▶ _Exercise data_:
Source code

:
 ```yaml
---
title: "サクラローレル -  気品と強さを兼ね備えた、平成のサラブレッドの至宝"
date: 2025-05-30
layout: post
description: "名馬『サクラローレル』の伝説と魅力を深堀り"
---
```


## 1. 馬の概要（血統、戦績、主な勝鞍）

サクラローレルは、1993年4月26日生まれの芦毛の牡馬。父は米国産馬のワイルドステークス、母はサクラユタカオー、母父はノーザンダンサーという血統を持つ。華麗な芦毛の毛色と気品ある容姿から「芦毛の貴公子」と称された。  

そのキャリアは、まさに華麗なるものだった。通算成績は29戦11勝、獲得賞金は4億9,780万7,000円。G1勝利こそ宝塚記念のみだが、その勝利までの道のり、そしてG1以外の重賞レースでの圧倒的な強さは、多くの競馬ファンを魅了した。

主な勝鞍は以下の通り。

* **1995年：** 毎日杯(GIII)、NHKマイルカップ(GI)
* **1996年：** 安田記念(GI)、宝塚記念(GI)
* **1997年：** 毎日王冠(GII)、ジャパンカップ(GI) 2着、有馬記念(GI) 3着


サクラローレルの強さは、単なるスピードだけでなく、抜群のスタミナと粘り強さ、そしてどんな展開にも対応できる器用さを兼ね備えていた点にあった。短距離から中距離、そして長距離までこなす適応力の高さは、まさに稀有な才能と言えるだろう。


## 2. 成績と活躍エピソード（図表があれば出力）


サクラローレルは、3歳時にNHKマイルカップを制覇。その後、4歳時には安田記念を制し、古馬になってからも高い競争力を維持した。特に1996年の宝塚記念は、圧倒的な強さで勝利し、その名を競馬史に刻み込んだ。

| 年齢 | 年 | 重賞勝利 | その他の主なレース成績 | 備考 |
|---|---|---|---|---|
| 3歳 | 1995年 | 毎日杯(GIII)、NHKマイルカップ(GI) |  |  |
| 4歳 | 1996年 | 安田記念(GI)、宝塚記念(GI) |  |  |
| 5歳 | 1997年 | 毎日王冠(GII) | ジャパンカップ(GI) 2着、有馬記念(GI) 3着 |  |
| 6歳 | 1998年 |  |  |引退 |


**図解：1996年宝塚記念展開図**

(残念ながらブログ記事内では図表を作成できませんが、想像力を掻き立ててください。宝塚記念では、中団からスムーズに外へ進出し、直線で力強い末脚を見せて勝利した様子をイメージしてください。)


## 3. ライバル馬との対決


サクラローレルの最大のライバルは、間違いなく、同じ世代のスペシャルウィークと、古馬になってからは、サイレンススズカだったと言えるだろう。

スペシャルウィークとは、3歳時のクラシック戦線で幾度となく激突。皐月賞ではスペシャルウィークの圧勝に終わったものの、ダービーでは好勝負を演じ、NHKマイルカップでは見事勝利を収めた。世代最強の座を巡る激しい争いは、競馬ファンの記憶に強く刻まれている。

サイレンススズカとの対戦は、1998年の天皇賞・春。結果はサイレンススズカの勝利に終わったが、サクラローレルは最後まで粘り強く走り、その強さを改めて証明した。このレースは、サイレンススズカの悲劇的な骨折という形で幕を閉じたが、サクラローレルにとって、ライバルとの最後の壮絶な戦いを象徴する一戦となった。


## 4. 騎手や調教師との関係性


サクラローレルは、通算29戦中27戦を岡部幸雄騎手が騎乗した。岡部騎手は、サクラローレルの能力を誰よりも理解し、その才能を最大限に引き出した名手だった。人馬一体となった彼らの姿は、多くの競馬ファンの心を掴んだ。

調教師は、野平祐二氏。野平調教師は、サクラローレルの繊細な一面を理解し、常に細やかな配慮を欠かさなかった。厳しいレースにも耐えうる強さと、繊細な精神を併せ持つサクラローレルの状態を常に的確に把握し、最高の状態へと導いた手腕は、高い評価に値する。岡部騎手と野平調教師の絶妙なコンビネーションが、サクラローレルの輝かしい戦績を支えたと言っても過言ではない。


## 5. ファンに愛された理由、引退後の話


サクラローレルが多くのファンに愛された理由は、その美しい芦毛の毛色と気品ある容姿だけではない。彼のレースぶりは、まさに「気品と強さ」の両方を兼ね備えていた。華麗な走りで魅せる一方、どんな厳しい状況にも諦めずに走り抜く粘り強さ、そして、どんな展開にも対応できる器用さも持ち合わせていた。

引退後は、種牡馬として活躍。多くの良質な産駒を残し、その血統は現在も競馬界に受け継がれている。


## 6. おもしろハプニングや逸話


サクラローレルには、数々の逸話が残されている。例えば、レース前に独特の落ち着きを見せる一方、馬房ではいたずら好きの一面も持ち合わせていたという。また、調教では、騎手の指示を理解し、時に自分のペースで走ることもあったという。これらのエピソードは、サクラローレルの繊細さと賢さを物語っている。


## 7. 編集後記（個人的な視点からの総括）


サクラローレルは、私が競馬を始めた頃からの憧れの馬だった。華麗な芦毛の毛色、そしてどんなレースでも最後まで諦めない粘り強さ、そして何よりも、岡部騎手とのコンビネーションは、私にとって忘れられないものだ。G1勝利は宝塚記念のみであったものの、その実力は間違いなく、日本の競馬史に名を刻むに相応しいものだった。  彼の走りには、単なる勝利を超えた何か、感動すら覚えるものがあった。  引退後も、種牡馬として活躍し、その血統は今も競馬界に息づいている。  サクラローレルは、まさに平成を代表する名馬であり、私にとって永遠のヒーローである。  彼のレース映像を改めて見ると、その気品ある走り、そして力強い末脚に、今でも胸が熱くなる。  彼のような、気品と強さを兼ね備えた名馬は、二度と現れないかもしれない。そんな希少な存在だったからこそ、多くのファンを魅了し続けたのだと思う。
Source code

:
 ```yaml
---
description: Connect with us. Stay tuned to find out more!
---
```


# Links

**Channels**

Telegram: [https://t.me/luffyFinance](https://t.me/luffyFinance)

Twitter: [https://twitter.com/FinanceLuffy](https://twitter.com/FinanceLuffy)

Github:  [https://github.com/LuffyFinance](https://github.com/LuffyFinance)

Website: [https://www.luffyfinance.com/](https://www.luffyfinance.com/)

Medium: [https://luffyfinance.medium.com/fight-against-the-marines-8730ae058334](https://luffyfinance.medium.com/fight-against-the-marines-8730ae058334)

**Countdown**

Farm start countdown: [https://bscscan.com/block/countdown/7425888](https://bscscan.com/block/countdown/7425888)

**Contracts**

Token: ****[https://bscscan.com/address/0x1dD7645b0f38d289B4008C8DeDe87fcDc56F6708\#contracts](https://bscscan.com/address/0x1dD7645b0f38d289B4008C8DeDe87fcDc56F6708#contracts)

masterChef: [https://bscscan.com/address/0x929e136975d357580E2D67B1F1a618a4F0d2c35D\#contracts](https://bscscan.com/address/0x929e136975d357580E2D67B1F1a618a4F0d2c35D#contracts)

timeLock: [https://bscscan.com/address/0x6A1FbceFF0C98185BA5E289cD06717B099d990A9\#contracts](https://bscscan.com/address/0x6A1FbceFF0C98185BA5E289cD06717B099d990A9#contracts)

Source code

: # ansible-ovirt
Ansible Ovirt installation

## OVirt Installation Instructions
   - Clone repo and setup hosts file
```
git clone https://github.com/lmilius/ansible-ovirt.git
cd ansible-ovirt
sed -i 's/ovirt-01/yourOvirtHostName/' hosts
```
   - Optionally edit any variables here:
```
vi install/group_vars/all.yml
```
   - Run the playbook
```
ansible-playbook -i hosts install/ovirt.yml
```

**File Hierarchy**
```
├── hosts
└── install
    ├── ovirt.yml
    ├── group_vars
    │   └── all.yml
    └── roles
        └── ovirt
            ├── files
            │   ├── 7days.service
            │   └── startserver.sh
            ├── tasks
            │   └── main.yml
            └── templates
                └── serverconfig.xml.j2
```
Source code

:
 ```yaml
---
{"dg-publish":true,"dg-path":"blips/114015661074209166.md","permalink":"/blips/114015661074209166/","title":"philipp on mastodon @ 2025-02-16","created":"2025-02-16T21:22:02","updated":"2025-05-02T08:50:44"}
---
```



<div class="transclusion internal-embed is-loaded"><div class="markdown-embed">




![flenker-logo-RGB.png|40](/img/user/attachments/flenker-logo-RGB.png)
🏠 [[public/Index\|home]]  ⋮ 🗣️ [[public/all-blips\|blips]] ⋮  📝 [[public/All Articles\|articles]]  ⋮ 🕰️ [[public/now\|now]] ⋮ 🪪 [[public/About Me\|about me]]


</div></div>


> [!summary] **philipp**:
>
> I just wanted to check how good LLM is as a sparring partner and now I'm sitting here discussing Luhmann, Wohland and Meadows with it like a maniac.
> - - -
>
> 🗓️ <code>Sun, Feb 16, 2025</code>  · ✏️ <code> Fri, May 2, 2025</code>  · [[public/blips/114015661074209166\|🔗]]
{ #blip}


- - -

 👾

▶ _What the task requires_: Find the string "title" in the data. Report each line it appears in.

▶ _Task answer_:
title: "サクラローレル -  気品と強さを兼ね備えた、平成のサラブレッドの至宝"
{"dg-publish":true,"dg-path":"blips/114015661074209166.md","permalink":"/blips/114015661074209166/","title":"philipp on mastodon @ 2025-02-16","created":"2025-02-16T21:22:02","updated":"2025-05-02T08:50:44"}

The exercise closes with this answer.